Collection entries

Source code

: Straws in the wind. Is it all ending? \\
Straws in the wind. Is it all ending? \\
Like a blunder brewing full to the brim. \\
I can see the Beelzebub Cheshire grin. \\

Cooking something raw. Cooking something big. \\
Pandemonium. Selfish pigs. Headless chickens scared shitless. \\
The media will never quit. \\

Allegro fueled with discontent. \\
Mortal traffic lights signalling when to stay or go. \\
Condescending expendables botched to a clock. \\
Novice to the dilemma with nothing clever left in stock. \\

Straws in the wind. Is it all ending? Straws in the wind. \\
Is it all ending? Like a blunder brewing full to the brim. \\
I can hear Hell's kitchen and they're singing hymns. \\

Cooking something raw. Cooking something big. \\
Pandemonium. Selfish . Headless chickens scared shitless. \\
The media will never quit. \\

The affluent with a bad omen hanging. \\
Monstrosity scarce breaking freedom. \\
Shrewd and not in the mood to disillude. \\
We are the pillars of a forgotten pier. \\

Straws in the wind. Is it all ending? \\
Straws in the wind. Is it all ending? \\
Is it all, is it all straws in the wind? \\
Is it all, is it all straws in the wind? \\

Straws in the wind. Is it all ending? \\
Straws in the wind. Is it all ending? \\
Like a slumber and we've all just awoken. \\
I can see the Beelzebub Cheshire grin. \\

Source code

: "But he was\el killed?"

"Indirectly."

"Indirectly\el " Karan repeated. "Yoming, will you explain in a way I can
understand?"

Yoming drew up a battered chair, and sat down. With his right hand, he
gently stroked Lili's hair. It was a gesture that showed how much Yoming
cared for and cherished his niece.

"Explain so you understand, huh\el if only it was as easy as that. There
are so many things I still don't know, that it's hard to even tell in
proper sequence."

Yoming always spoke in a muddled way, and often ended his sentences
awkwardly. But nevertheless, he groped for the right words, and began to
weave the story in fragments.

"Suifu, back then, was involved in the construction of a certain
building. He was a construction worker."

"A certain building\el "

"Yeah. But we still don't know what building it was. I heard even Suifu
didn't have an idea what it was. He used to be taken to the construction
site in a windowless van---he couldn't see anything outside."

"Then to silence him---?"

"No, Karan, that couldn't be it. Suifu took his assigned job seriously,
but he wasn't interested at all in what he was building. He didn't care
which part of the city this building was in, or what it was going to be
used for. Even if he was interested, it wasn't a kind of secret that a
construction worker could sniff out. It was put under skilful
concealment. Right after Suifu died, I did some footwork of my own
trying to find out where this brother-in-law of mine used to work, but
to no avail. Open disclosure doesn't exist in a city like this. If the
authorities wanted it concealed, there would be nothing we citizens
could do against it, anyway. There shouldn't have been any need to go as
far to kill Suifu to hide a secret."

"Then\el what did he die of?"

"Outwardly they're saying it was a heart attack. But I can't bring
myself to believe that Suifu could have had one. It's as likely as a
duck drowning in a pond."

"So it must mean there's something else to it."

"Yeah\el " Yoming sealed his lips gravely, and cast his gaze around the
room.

**YOUR ASSIGNMENT**
Quote the records from their first line to the line with "Allegro fueled with discontent. \\", inclusive, without adding or dropping anything.

**ANSWER TO THIS TASK**
Source code

: Straws in the wind. Is it all ending? \\
Straws in the wind. Is it all ending? \\
Like a blunder brewing full to the brim. \\
I can see the Beelzebub Cheshire grin. \\

Cooking something raw. Cooking something big. \\
Pandemonium. Selfish pigs. Headless chickens scared shitless. \\
The media will never quit. \\

Allegro fueled with discontent. \\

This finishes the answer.